Tangles, which receives a special screening on the Croisette this week, represents a quiet but significant shift in how the industry thinks about animation as a dramatic medium. The film follows a family navigating a grandmother's cognitive decline, with Louis-Dreyfus voicing the adult daughter at the story's center. The supporting cast—Abbi Jacobson, Beanie Feldstein, Samira Wiley, Bowen Yang—reads like a who's-who of performers who built their reputations in comedy but have spent recent years proving their range.

Why animation, why now

The choice of medium is not incidental. Animation offers something live-action cannot when depicting the interior experience of dementia: the ability to literalize confusion, to make memory itself a visual landscape that warps and fragments. Early clips suggest the filmmakers have leaned into this, using the form to show what Alzheimer's feels like from the inside rather than merely what it looks like from the outside.

This approach has precedent. Persepolis used animation to render the surrealism of revolution. Waltz with Bashir employed it to explore trauma and unreliable memory. But those were independent productions with modest budgets. Tangles arrives with major talent and what appears to be studio-level resources, suggesting that the gatekeepers of prestige cinema have finally accepted what animation devotees have long argued: the form is not a genre but a tool, capable of carrying any story.

The Cannes calculation

That the film is screening at Cannes rather than premiering at an animation-focused festival like Annecy is itself a statement. Cannes has historically treated animation as a curiosity—Pixar films occasionally appear, but rarely in competition, and adult animation has been largely absent from the main programme. A special screening is not competition, but it is visibility, and visibility at Cannes translates to awards-season positioning.

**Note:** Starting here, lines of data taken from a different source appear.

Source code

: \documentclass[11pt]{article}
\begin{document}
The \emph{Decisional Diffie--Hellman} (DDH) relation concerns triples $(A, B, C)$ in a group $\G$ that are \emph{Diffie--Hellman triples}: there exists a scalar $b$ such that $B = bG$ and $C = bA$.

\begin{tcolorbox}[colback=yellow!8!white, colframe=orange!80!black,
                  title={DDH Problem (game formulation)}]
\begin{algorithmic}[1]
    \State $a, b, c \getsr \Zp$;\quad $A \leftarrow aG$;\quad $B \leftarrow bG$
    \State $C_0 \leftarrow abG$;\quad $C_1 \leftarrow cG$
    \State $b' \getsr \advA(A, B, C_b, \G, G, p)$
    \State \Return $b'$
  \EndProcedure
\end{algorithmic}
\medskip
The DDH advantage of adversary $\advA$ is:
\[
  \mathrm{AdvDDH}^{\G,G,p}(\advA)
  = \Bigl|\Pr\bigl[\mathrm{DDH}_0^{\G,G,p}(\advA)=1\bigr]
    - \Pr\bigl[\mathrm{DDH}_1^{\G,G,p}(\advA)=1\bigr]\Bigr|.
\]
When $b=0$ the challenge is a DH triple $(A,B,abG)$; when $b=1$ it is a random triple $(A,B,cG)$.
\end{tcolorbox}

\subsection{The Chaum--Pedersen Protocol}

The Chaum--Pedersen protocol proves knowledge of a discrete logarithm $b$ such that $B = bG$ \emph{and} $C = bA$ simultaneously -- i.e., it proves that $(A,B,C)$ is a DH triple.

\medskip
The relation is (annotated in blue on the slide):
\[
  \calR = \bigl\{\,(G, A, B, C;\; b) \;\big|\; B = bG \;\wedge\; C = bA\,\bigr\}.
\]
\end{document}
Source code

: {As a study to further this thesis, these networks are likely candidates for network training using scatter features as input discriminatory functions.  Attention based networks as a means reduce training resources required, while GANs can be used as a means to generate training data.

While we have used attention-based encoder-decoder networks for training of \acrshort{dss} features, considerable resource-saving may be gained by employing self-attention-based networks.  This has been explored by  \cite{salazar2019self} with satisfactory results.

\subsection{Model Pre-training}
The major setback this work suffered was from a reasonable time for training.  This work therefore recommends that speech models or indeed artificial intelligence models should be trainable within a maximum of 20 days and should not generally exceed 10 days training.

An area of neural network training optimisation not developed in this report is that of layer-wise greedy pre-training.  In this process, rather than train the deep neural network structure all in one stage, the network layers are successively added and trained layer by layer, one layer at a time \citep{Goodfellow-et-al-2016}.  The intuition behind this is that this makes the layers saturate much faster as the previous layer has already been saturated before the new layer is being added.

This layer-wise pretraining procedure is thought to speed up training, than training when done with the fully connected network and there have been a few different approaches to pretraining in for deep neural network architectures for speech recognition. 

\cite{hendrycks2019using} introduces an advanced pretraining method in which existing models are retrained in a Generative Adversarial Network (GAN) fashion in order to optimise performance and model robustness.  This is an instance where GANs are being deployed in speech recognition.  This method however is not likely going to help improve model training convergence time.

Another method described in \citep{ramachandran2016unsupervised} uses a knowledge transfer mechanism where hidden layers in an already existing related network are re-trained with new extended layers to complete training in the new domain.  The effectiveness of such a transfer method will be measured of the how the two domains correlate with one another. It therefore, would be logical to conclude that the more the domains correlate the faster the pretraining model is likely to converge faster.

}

The timing matters too. The Academy's expanded recognition of international and animated features in recent years has created space for films that once would have been dismissed as niche. Tangles appears designed to occupy that space: serious subject matter, recognizable voices, a form that distinguishes it from the glut of prestige dramas about aging and illness.

Our take

Hollywood has spent decades treating animation as children's entertainment with occasional adult exceptions. Tangles suggests the industry is finally ready to abandon that framework—not through a superhero franchise or a nostalgic reboot, but through a film about the most universal of fears: losing oneself. If it works, expect the floodgates to open. If it does not, expect the usual excuses about animation being a tough sell to adult audiences. Either way, the fact that this film exists, with this cast, at this festival, is already the story.